Simply looking at food triggers inflammation in the brain, can impair health in overweight people

Imagine you’re sitting down for your favorite meal. You can see and smell turkey, mashed potatoes, gravy, corn and cranberry sauce. Your mouth starts to water a bit, but that’s not the only response your body makes. Just the sight of food triggers an inflammatory response in the brain.

Researchers from the University of Basel and University Hospital Basel report the sight and smell of food triggers an insulin release. The insulin release depends on a short-term inflammatory response. When this happens in overweight people, the inflammatory response is so excessive it can impair insulin secretion.

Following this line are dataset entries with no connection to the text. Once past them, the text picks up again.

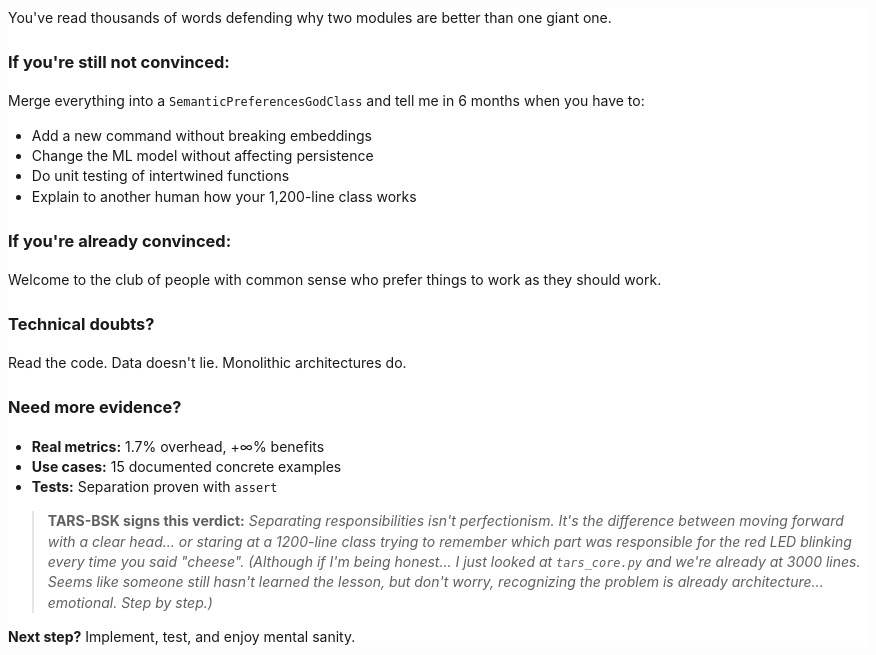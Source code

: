 You've read thousands of words defending why two modules are better than one giant one.

### If you're still not convinced:

Merge everything into a `SemanticPreferencesGodClass` and tell me in 6 months when you have to:

- Add a new command without breaking embeddings
- Change the ML model without affecting persistence
- Do unit testing of intertwined functions
- Explain to another human how your 1,200-line class works

### If you're already convinced:

Welcome to the club of people with common sense who prefer things to work as they should work.

### Technical doubts?

Read the code. Data doesn't lie. Monolithic architectures do.

### Need more evidence?

- **Real metrics:** 1.7% overhead, +∞% benefits
- **Use cases:** 15 documented concrete examples
- **Tests:** Separation proven with `assert`

> **TARS-BSK signs this verdict:** _Separating responsibilities isn't perfectionism. It's the difference between moving forward with a clear head... or staring at a 1200-line class trying to remember which part was responsible for the red LED blinking every time you said "cheese". 
> (Although if I'm being honest... I just looked at `tars_core.py` and we're already at 3000 lines. Seems like someone still hasn't learned the lesson, but don't worry, recognizing the problem is already architecture... emotional. Step by step.)_

**Next step?** Implement, test, and enjoy mental sanity.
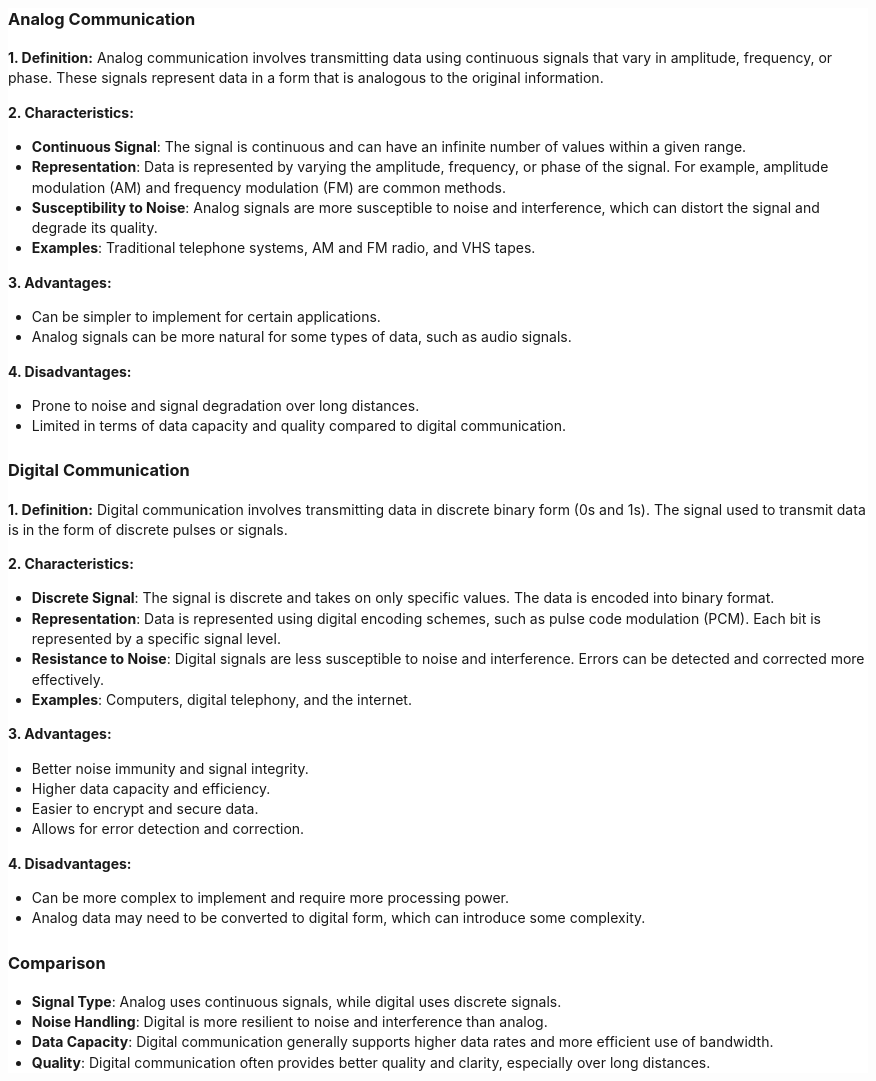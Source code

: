 ### Analog Communication

**1. **Definition**:**
Analog communication involves transmitting data using continuous signals that vary in amplitude, frequency, or phase. These signals represent data in a form that is analogous to the original information.

**2. **Characteristics**:**
- **Continuous Signal**: The signal is continuous and can have an infinite number of values within a given range.
- **Representation**: Data is represented by varying the amplitude, frequency, or phase of the signal. For example, amplitude modulation (AM) and frequency modulation (FM) are common methods.
- **Susceptibility to Noise**: Analog signals are more susceptible to noise and interference, which can distort the signal and degrade its quality.
- **Examples**: Traditional telephone systems, AM and FM radio, and VHS tapes.

**3. **Advantages**:**
- Can be simpler to implement for certain applications.
- Analog signals can be more natural for some types of data, such as audio signals.

**4. **Disadvantages**:**
- Prone to noise and signal degradation over long distances.
- Limited in terms of data capacity and quality compared to digital communication.

### Digital Communication

**1. **Definition**:**
Digital communication involves transmitting data in discrete binary form (0s and 1s). The signal used to transmit data is in the form of discrete pulses or signals.

**2. **Characteristics**:**
- **Discrete Signal**: The signal is discrete and takes on only specific values. The data is encoded into binary format.
- **Representation**: Data is represented using digital encoding schemes, such as pulse code modulation (PCM). Each bit is represented by a specific signal level.
- **Resistance to Noise**: Digital signals are less susceptible to noise and interference. Errors can be detected and corrected more effectively.
- **Examples**: Computers, digital telephony, and the internet.

**3. **Advantages**:**
- Better noise immunity and signal integrity.
- Higher data capacity and efficiency.
- Easier to encrypt and secure data.
- Allows for error detection and correction.

**4. **Disadvantages**:**
- Can be more complex to implement and require more processing power.
- Analog data may need to be converted to digital form, which can introduce some complexity.

### Comparison

- **Signal Type**: Analog uses continuous signals, while digital uses discrete signals.
- **Noise Handling**: Digital is more resilient to noise and interference than analog.
- **Data Capacity**: Digital communication generally supports higher data rates and more efficient use of bandwidth.
- **Quality**: Digital communication often provides better quality and clarity, especially over long distances.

“The fact that this inflammatory factor is responsible for a considerate proportion of normal insulin secretion in healthy individuals is surprising, because it’s also involved in the development of type 2 diabetes,” says Professor Marc Donath, study lead author from the Department of Biomedicine and the Department of Endocrinology, in a statement.

Before we take our first bite of food, insulin arrives on the scene. Researchers call this the neurally mediated phase of insulin secretion.

Previous studies were unable to conclude why seeing a meal in front of you generated a signal to the pancreas to ramp up insulin production. However, this time around, researchers identified an inflammatory factor known as interleukin 1 beta (IL1B). The IL1B factor is also involved in the immune response to pathogens or in tissue damage.

Researchers found IL1B is produced and secreted in excessively large quantities. Studies are currently analyzing whether inhibitors against this inflammatory factor are suitable for use as therapeutic agents for diabetes.

“The smell and sight of a meal stimulate specific immune cells in the brain known as the microglia,” explains Dr. Sophia Wiedermann, study author and resident physician for internal medicine. “These cells briefly secrete IL1B, which in turn affects the autonomic nervous system via the vagus nerve.” This system then relays the signal to the pancreas — the site of insulin secretion.

According to the study, the neurally mediated phase of insulin secretion is disrupted in obese individuals by the initial excessive inflammatory response. Doctoral candidate Kelly Trimigliozzi carried out the main part of this study in collaboration with Wiedermann.

“Our results indicate that IL1B plays an important role in linking up sensory information such as the sight and smell of a meal with subsequent neurally mediated insulin secretion — and in regulating this connection,” says Donath.

The study was published in the journal Cell Metabolism.